The Geek Squad and the FBI have been working together for at least a decade. Even worse, the FBI has been paying Geek Squad employees to act as informants, according to documents obtained by the EFF via a Freedom of Information Act lawsuit.
The EFF filed the lawsuit last year to learn more about the FBI's use of Geek Squad employees to flag illegal material on computers they were hired to repair. At the time, the EFF said the FBI shouldn’t be able to use the Geek Squad to search customers’ devices and bypass their Fourth Amendment rights.
We first learned of the FBI using informants in Best Buy’s national repair facility in Kentucky via the prosecution of Dr. Mark Rettenmaier. A Best Buy technician searched the unallocated storage space on the device, found evidence of suspected child porn, and notified the FBI.
Geek Squad techs received $500 to $1,000 for being informants. The FBI could bypass getting probable cause warrants, arguing in court that there were no Fourth Amendment violations because the Geek Squad conducted the searches — searches customers had authorized.

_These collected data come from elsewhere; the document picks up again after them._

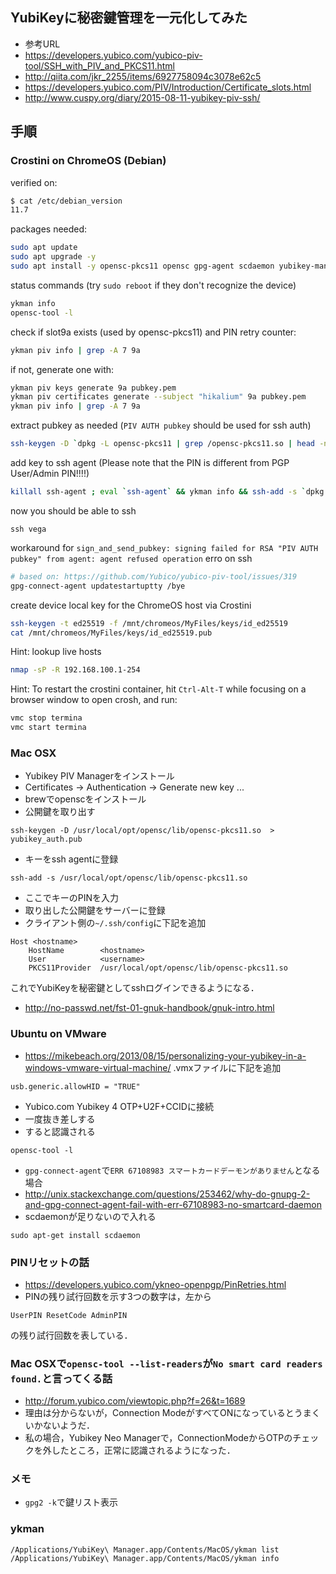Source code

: ## YubiKeyに秘密鍵管理を一元化してみた
- 参考URL
 - https://developers.yubico.com/yubico-piv-tool/SSH_with_PIV_and_PKCS11.html
 - http://qiita.com/jkr_2255/items/6927758094c3078e62c5
 - https://developers.yubico.com/PIV/Introduction/Certificate_slots.html
 - http://www.cuspy.org/diary/2015-08-11-yubikey-piv-ssh/

## 手順

### Crostini on ChromeOS (Debian)

verified on:
```bash
$ cat /etc/debian_version 
11.7
```

packages needed:
```bash
sudo apt update
sudo apt upgrade -y
sudo apt install -y opensc-pkcs11 opensc gpg-agent scdaemon yubikey-manager
```

status commands (try `sudo reboot` if they don't recognize the device)
```bash
ykman info
opensc-tool -l
```

check if slot9a exists (used by opensc-pkcs11) and PIN retry counter:
```bash
ykman piv info | grep -A 7 9a
```

if not, generate one with:
```bash
ykman piv keys generate 9a pubkey.pem
ykman piv certificates generate --subject "hikalium" 9a pubkey.pem
ykman piv info | grep -A 7 9a
```

extract pubkey as needed (`PIV AUTH pubkey` should be used for ssh auth)
```bash
ssh-keygen -D `dpkg -L opensc-pkcs11 | grep /opensc-pkcs11.so | head -n 1`
```

add key to ssh agent (Please note that the PIN is different from PGP User/Admin PIN!!!!)
```bash
killall ssh-agent ; eval `ssh-agent` && ykman info && ssh-add -s `dpkg -L opensc-pkcs11 | grep /opensc-pkcs11.so | head -n 1` 
```

now you should be able to ssh
```
ssh vega
```

workaround for `sign_and_send_pubkey: signing failed for RSA "PIV AUTH pubkey" from agent: agent refused operation` erro on ssh
```bash
# based on: https://github.com/Yubico/yubico-piv-tool/issues/319
gpg-connect-agent updatestartuptty /bye
```

create device local key for the ChromeOS host via Crostini
```bash
ssh-keygen -t ed25519 -f /mnt/chromeos/MyFiles/keys/id_ed25519
cat /mnt/chromeos/MyFiles/keys/id_ed25519.pub
```

Hint: lookup live hosts
```bash
nmap -sP -R 192.168.100.1-254
```

Hint: To restart the crostini container, hit `Ctrl-Alt-T` while focusing on a browser window to open crosh, and run:
```bash
vmc stop termina
vmc start termina
```

### Mac OSX
* Yubikey PIV Managerをインストール
* Certificates -> Authentication -> Generate new key ...
* brewでopenscをインストール
* 公開鍵を取り出す
```
ssh-keygen -D /usr/local/opt/opensc/lib/opensc-pkcs11.so  > yubikey_auth.pub
```
* キーをssh agentに登録
```
ssh-add -s /usr/local/opt/opensc/lib/opensc-pkcs11.so
```
 * ここでキーのPINを入力
* 取り出した公開鍵をサーバーに登録
* クライアント側の`~/.ssh/config`に下記を追加
```
Host <hostname>
	HostName		<hostname>
	User			<username>
	PKCS11Provider	/usr/local/opt/opensc/lib/opensc-pkcs11.so 
```
これでYubiKeyを秘密鍵としてsshログインできるようになる．

- http://no-passwd.net/fst-01-gnuk-handbook/gnuk-intro.html

### Ubuntu on VMware
- https://mikebeach.org/2013/08/15/personalizing-your-yubikey-in-a-windows-vmware-virtual-machine/
.vmxファイルに下記を追加
```
usb.generic.allowHID = "TRUE"
```
- Yubico.com Yubikey 4 OTP+U2F+CCIDに接続
 - 一度抜き差しする
 - すると認識される
```
opensc-tool -l
```
- `gpg-connect-agent`で`ERR 67108983 スマートカードデーモンがありません`となる場合
 - http://unix.stackexchange.com/questions/253462/why-do-gnupg-2-and-gpg-connect-agent-fail-with-err-67108983-no-smartcard-daemon
 - scdaemonが足りないので入れる
```
sudo apt-get install scdaemon
```

### PINリセットの話
- https://developers.yubico.com/ykneo-openpgp/PinRetries.html
- PINの残り試行回数を示す3つの数字は，左から
```
UserPIN ResetCode AdminPIN
```
の残り試行回数を表している．

### Mac OSXで`opensc-tool --list-readers`が`No smart card readers found.`と言ってくる話
- http://forum.yubico.com/viewtopic.php?f=26&t=1689
- 理由は分からないが，Connection ModeがすべてONになっているとうまくいかないようだ．
- 私の場合，Yubikey Neo Managerで，ConnectionModeからOTPのチェックを外したところ，正常に認識されるようになった．

### メモ
- `gpg2 -k`で鍵リスト表示

### ykman

```
/Applications/YubiKey\ Manager.app/Contents/MacOS/ykman list
/Applications/YubiKey\ Manager.app/Contents/MacOS/ykman info


```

Documents show Geek Squad and FBI collaborating for 10 years
The documents obtained by the EFF show that Best Buy’s Geek Squad and the FBI had been collaborating for at least 10 years.
One FBI memo, dated in September 2008, mentioned the Best Buy’s Geek Squad facility in Brooks, Kentucky, hosted the feds’ “Cyber Working Group” meeting. A related email, the EFF said, showed that Geek Squad employees gave FBI agents a tour of the facility.
It “makes clear that the law enforcement agency’s Louisville Division ‘has maintained close liaison with the Geek Squad’s management in an effort to glean case initiations and to support the division’s Computer Intrusion and Cyber Crime programs,’” the EFF said.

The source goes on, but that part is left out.